# Monday wheel cover project



## Smdqt (Sep 5, 2012)

So ever since I got my new Cruze, I've been working on blacking out my car and making it look clean. So today I did a wheel cover with a twist. Got some masking tape and plastidip and went to work...As a result, I think the design turned out pretty cool (Forte Koup reverse lol). However when peeling off the tape, the edges turned out HORRID, all broken and look like **** up close. Took so long to put the tape on nice and this abomination is the result. I will admit I only left the 3d coat dry for about an hour, but nontheless...If you guys could kindly give some feed back whether I should keep it or just paint the whole thing black, I'd appreciate it

Operation blackout - Imgur

Thanks


----------



## Mick (Dec 31, 2011)

Apply more coats and let dry longer for a cleaner peel. I would also use a hobby knife.
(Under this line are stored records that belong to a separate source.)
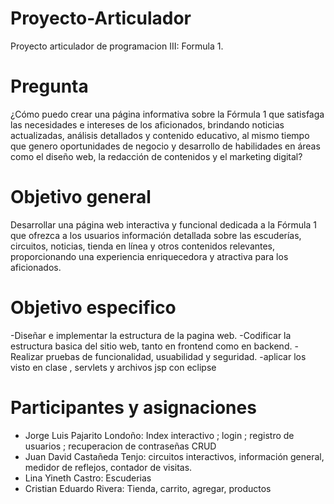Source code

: # Proyecto-Articulador
Proyecto articulador de programacion III: Formula 1.

# Pregunta 

¿Cómo puedo crear una página informativa sobre la Fórmula 1 que satisfaga las necesidades e intereses de los aficionados, brindando noticias actualizadas, análisis detallados y contenido educativo, al mismo tiempo que genero oportunidades de negocio y desarrollo de habilidades en áreas como el diseño web, la redacción de contenidos y el marketing digital?

# Objetivo general
Desarrollar una página web interactiva y funcional dedicada a la Fórmula 1 que ofrezca a los usuarios información detallada sobre las escuderías, circuitos, noticias, tienda en línea y otros contenidos relevantes, proporcionando una experiencia enriquecedora y atractiva para los aficionados.

# Objetivo especifico
-Diseñar e implementar la estructura de la pagina web.
-Codificar la estructura basica del sitio web, tanto en frontend como en backend.
-Realizar pruebas de funcionalidad, usuabilidad y seguridad.
-aplicar los visto en clase , servlets y archivos jsp con eclipse 

# Participantes y asignaciones
- Jorge Luis Pajarito Londoño: Index interactivo ; login ; registro de usuarios ; recuperacion de contraseñas CRUD
- Juan David Castañeda Tenjo: circuitos interactivos, información general, medidor de reflejos, contador de visitas.
- Lina Yineth Castro: Escuderias
- Cristian Eduardo Rivera: Tienda, carrito, agregar, productos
Not feeling them myself but I'm not a fan of blacked out caps either so sorry.


----------



## Starks8 (Jul 20, 2011)

Not really feeling it, but if you like it, that's all that matters.


----------



## Smdqt (Sep 5, 2012)

Not enough moonies for black rims! 
Now that I look at it, I don't like it either lol. I went around the tape edges with a knife to help peel, but it ruined it anyways. Gonna paint the whole thing black and get it over with


----------



## 4piecekit (Mar 17, 2011)

If you're trying to plastidip right up against the tape with no clean break, you are going to have to pull the tape up while the dip is still wet. Take a look at this vid. He does some layering with use of the tape.

PlastiDip LAYERING Technique! How to by DipYourCar.com - YouTube


----------



## ralph7276e (Aug 12, 2012)

Dont mask right up to the edge. I plasti dipped my chevy silverado emblems. I taped a off a rectangle around the emblem leaving about 1-2 inches on outside of emblem un taped. Sprayed 3-5 coats first one or two thin then rest thick let dry and peeled off. The edges of the emblem are not directly on paint so there is a gap and plasti dip split apart there with no problems and straight edge. No cutting. So i peeled carefully and it came off the paint of the truck fine and cut itself around the emblem. I couldn't pull up your link so i do not know how you did it


----------



## sciphi (Aug 26, 2011)

Looks okay from 20 feet away. At least it's peel off and re-do.


----------